I don't have a problem with it. My mum got mine done with a gun as soon as I was old enough. If I have a daughter I will get hers done as soon as she is old enough. And I will her it done with a gun, as they are perfectly safe.
I believe that the younger they are, the better, because they will never remember it, and the less attention they will pay to it, therefore lessen the chance of them touching it and it getting infected. Also if they grow up with it they never know any different.

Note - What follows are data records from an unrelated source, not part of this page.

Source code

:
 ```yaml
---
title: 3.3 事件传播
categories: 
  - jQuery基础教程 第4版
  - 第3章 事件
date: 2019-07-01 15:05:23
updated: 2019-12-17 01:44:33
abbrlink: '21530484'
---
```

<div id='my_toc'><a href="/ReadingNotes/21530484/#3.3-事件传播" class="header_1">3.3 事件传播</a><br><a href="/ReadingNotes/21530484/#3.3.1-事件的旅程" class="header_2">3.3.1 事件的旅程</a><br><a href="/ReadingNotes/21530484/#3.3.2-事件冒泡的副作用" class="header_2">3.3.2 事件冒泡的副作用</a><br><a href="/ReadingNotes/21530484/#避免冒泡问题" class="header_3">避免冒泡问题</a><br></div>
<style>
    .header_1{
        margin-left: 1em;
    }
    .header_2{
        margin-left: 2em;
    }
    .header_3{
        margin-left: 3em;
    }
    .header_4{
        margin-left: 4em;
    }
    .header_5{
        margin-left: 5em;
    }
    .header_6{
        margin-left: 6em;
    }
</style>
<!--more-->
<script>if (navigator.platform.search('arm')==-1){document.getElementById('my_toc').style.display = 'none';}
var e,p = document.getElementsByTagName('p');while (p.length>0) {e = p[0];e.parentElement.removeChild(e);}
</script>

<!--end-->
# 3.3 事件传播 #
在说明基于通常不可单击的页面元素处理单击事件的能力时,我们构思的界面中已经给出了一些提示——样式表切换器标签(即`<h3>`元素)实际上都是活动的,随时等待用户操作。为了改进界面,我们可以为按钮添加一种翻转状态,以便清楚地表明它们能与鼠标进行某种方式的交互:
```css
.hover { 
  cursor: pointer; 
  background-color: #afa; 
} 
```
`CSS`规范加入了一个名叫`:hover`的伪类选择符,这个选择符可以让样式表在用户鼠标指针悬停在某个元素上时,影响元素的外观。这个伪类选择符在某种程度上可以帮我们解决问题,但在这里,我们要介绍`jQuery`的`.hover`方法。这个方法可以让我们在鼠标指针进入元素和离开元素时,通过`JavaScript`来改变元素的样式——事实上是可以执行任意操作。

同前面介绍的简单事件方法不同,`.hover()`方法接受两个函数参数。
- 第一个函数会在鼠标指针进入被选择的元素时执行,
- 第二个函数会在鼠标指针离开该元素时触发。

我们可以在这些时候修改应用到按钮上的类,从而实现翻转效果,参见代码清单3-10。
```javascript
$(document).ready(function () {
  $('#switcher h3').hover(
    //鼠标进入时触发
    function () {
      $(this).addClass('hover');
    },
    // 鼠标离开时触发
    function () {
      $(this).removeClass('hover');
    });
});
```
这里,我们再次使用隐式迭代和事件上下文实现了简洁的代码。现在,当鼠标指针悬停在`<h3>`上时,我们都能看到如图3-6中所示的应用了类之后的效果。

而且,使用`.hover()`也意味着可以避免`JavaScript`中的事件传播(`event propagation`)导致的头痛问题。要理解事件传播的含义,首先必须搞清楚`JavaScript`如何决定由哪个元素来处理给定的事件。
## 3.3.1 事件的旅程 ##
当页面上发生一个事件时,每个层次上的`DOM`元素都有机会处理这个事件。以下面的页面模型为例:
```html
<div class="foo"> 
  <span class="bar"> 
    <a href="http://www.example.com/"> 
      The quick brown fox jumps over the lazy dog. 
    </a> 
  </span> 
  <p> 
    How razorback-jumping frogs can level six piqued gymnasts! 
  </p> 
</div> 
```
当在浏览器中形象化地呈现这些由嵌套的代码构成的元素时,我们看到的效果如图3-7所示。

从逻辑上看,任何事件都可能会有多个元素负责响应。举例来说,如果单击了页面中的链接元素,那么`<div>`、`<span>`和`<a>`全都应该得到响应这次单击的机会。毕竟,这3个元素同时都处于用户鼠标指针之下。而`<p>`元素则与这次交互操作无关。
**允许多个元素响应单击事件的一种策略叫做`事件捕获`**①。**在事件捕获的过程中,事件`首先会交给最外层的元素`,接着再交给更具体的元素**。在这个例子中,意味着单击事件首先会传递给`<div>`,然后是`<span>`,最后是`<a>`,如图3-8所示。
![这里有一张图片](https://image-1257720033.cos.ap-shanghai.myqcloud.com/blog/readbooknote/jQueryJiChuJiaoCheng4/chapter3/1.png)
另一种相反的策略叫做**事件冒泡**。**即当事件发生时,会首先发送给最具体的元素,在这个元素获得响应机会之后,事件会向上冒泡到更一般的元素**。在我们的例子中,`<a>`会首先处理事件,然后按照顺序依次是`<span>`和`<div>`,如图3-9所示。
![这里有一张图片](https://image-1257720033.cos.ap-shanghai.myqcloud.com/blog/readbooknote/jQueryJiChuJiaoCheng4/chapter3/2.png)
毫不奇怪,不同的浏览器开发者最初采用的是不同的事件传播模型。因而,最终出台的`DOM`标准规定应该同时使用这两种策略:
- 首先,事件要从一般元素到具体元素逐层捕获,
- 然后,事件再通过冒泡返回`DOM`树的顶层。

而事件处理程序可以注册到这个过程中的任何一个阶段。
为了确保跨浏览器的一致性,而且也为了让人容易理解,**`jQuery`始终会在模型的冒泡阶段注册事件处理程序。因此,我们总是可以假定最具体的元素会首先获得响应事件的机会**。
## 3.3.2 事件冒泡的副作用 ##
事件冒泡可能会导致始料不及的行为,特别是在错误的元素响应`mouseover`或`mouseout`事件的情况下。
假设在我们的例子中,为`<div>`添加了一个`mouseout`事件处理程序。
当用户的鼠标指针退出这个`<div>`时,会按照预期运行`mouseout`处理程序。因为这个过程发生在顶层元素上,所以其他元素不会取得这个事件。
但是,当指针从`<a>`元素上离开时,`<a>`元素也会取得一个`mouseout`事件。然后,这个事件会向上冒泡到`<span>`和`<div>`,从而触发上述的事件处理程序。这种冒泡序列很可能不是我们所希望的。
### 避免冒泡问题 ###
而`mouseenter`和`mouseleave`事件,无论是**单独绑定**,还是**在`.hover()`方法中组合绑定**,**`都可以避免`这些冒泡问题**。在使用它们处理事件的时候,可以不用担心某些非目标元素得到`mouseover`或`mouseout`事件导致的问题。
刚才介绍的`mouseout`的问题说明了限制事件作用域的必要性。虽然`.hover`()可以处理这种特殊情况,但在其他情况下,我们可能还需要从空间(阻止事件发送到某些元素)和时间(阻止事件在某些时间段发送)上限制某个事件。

noeffingidea · 29/12/2017 15:25

11 or 12, IMO. I don't see the point of getting them done before you know if they actually want to wear earrings or not. Some people seem to assume that any girl automatically will. On the other end they would have to be able to care for them themselves because the thoughts of putting earrings into another persons ears makes me feel a bit sick.
My inlaws didn't understand why I didn't get my baby daughter's ears pierced, well for a variety of reasons. As it turns out she wouldn't have been able to wear them anyway as she's severely autistic and given to self harming.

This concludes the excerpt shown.